EXTRACTED RECORDS
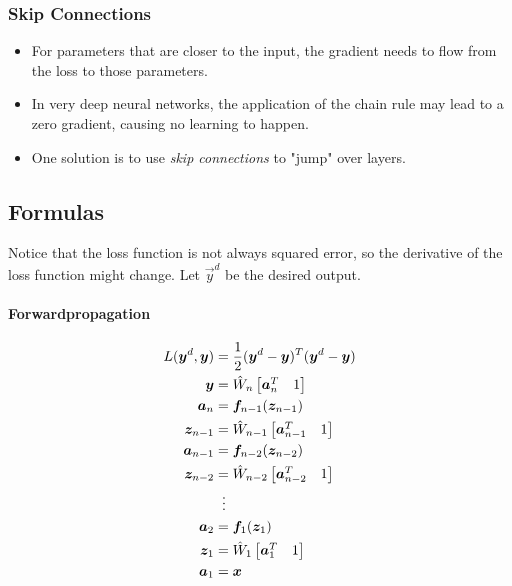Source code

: 			\subsubsection{Skip Connections}
				\begin{itemize}
					\item For parameters that are closer to the input, the gradient needs to flow from the loss to those parameters.
					\item In very deep neural networks, the application of the chain rule may lead to a zero gradient, causing no learning to happen.
					\item One solution is to use \emph{skip connections} to "jump" over layers.
				\end{itemize}

		\subsection{Formulas}
			Notice that the loss function is not always squared error, so the derivative of the loss function might change. Let \(\vec{y}^d\) be the desired output.
			
			\paragraph{Forwardpropagation}
				\begin{align}
					L(\vec{y}^d, \vec{y}) &= \frac{1}{2} (\vec{y}^d - \vec{y})^T (\vec{y}^d - \vec{y}) \\
					\vec{y} &= \hat{W}_n \begin{bmatrix} \vec{a}_n^T & 1 \end{bmatrix} \\
					\vec{a}_n &= \vec{f}_{n - 1} (\vec{z}_{n - 1}) \\
					\vec{z}_{n - 1} &= \hat{W}_{n - 1} \begin{bmatrix} \vec{a}_{n - 1}^T & 1 \end{bmatrix} \\
					\vec{a}_{n - 1} &= \vec{f}_{n - 2} (\vec{z}_{n - 2}) \\
					\vec{z}_{n - 2} &= \hat{W}_{n - 2} \begin{bmatrix} \vec{a}_{n - 2}^T & 1 \end{bmatrix} \\
					&\hspace{0.2cm}\vdots \\
					\vec{a}_2 &= \vec{f}_1(\vec{z}_1) \\
					\vec{z}_1 &= \hat{W}_1 \begin{bmatrix} \vec{a}_1^T & 1 \end{bmatrix} \\
					\vec{a}_1 &= \vec{x}
				\end{align}
			
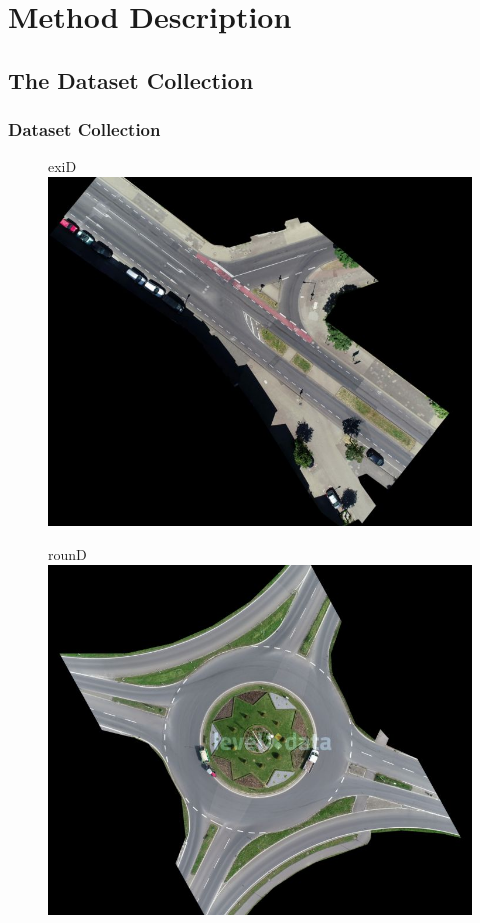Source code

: 
\section{Method Description}

\subsection{The Dataset Collection}
\begin{frame}
  \frametitle{Dataset Collection}
  \begin{figure}[!t]
    \centering
    \begin{minipage}[h]{0.32\linewidth}
        \begin{block}{exiD}
            \centering
            \includegraphics[width=\textwidth]{figures/pictures_first_part/inD.jpeg}
        \end{block}
    \end{minipage}
    \begin{minipage}[h]{0.32\linewidth}
        \begin{block}{rounD}
            \centering
            \includegraphics[width=\textwidth]{figures/pictures_first_part/rounD.jpeg}

\end{block}
\end{minipage}
\end{figure}
\end{frame}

GOAL OF THE EXERCISE
Among the records above, find the lines that contain "jpeg" and copy every one.

RESPONSE TO THIS EXERCISE
            \includegraphics[width=\textwidth]{figures/pictures_first_part/inD.jpeg}
            \includegraphics[width=\textwidth]{figures/pictures_first_part/rounD.jpeg}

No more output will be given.